EXERCISE DATA:
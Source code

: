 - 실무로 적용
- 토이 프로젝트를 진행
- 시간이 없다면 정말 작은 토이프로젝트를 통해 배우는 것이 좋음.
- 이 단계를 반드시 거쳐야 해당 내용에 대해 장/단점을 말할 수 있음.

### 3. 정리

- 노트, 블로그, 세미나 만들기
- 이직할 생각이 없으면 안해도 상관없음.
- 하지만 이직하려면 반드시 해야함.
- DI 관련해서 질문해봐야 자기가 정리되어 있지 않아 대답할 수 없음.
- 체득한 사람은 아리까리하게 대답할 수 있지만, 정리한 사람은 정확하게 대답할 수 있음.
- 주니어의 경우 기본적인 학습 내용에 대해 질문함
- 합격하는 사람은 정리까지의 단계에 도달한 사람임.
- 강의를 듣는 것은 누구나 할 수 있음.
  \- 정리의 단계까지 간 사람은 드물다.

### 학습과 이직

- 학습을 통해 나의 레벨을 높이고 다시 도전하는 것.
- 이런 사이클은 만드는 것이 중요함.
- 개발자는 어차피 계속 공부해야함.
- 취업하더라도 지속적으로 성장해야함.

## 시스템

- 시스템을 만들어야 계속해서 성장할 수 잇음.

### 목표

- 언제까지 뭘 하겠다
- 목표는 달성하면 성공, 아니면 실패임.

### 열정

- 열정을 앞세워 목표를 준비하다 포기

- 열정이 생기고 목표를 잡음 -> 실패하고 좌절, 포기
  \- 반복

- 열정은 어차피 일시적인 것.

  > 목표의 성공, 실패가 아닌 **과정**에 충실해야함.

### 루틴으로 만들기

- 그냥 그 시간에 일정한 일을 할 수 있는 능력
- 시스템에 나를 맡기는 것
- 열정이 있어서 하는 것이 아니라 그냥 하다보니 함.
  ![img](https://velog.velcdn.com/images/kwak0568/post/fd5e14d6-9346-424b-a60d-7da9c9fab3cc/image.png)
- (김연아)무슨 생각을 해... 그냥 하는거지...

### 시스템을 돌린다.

BRIEF: What is needed is an exact retyping of every line from the one containing "- 그냥 그 시간에 일정한 일을 할 수 있는 능력" through the final line of the entries, and only those lines.

RESULT OF THIS EXERCISE:
- 그냥 그 시간에 일정한 일을 할 수 있는 능력
- 시스템에 나를 맡기는 것
- 열정이 있어서 하는 것이 아니라 그냥 하다보니 함.
  ![img](https://velog.velcdn.com/images/kwak0568/post/fd5e14d6-9346-424b-a60d-7da9c9fab3cc/image.png)
- (김연아)무슨 생각을 해... 그냥 하는거지...

### 시스템을 돌린다.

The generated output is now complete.